### [Your instructions]
Since the copy must hold text only, transcribe the data below exactly and omit the images.
*** Input for this task Section Begins ***
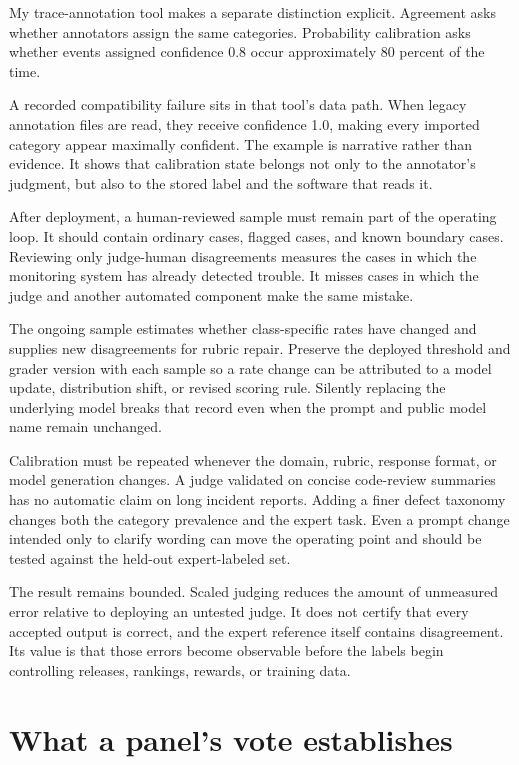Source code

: My trace-annotation tool makes a separate distinction explicit. Agreement asks whether annotators assign the same categories. Probability calibration asks whether events assigned confidence 0.8 occur approximately 80 percent of the time.

A recorded compatibility failure sits in that tool's data path. When legacy annotation files are read, they receive confidence 1.0, making every imported category appear maximally confident. The example is narrative rather than evidence. It shows that calibration state belongs not only to the annotator's judgment, but also to the stored label and the software that reads it.

After deployment, a human-reviewed sample must remain part of the operating loop. It should contain ordinary cases, flagged cases, and known boundary cases. Reviewing only judge-human disagreements measures the cases in which the monitoring system has already detected trouble. It misses cases in which the judge and another automated component make the same mistake.

The ongoing sample estimates whether class-specific rates have changed and supplies new disagreements for rubric repair. Preserve the deployed threshold and grader version with each sample so a rate change can be attributed to a model update, distribution shift, or revised scoring rule. Silently replacing the underlying model breaks that record even when the prompt and public model name remain unchanged.

Calibration must be repeated whenever the domain, rubric, response format, or model generation changes. A judge validated on concise code-review summaries has no automatic claim on long incident reports. Adding a finer defect taxonomy changes both the category prevalence and the expert task. Even a prompt change intended only to clarify wording can move the operating point and should be tested against the held-out expert-labeled set.

The result remains bounded. Scaled judging reduces the amount of unmeasured error relative to deploying an untested judge. It does not certify that every accepted output is correct, and the expert reference itself contains disagreement. Its value is that those errors become observable before the labels begin controlling releases, rankings, rewards, or training data.

\hypertarget{what-a-panels-vote-establishes}{%
\section{What a panel's vote establishes}\label{what-a-panels-vote-establishes}}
*** Input for this task Section Ends ***
### [Answer to the exercise]
Source code

: My trace-annotation tool makes a separate distinction explicit. Agreement asks whether annotators assign the same categories. Probability calibration asks whether events assigned confidence 0.8 occur approximately 80 percent of the time.

A recorded compatibility failure sits in that tool's data path. When legacy annotation files are read, they receive confidence 1.0, making every imported category appear maximally confident. The example is narrative rather than evidence. It shows that calibration state belongs not only to the annotator's judgment, but also to the stored label and the software that reads it.

After deployment, a human-reviewed sample must remain part of the operating loop. It should contain ordinary cases, flagged cases, and known boundary cases. Reviewing only judge-human disagreements measures the cases in which the monitoring system has already detected trouble. It misses cases in which the judge and another automated component make the same mistake.

The ongoing sample estimates whether class-specific rates have changed and supplies new disagreements for rubric repair. Preserve the deployed threshold and grader version with each sample so a rate change can be attributed to a model update, distribution shift, or revised scoring rule. Silently replacing the underlying model breaks that record even when the prompt and public model name remain unchanged.

Calibration must be repeated whenever the domain, rubric, response format, or model generation changes. A judge validated on concise code-review summaries has no automatic claim on long incident reports. Adding a finer defect taxonomy changes both the category prevalence and the expert task. Even a prompt change intended only to clarify wording can move the operating point and should be tested against the held-out expert-labeled set.

The result remains bounded. Scaled judging reduces the amount of unmeasured error relative to deploying an untested judge. It does not certify that every accepted output is correct, and the expert reference itself contains disagreement. Its value is that those errors become observable before the labels begin controlling releases, rankings, rewards, or training data.

\hypertarget{what-a-panels-vote-establishes}{%
\section{What a panel's vote establishes}\label{what-a-panels-vote-establishes}}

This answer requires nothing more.